::: Supplied data
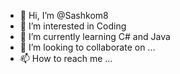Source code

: - 👋 Hi, I’m @Sashkom8
- 👀 I’m interested in Coding
- 🌱 I’m currently learning C# and Java
- 💞️ I’m looking to collaborate on ...
- 📫 How to reach me ...

<!---
Sashkom8/Sashkom8 is a ✨ special ✨ repository because its `README.md` (this file) appears on your GitHub profile.
You can click the Preview link to take a look at your changes.
--->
::::::
▸ Work instructions:
Within the entries above, report how many lines include "your", and keep the answer to the number.

▸ Response area:
2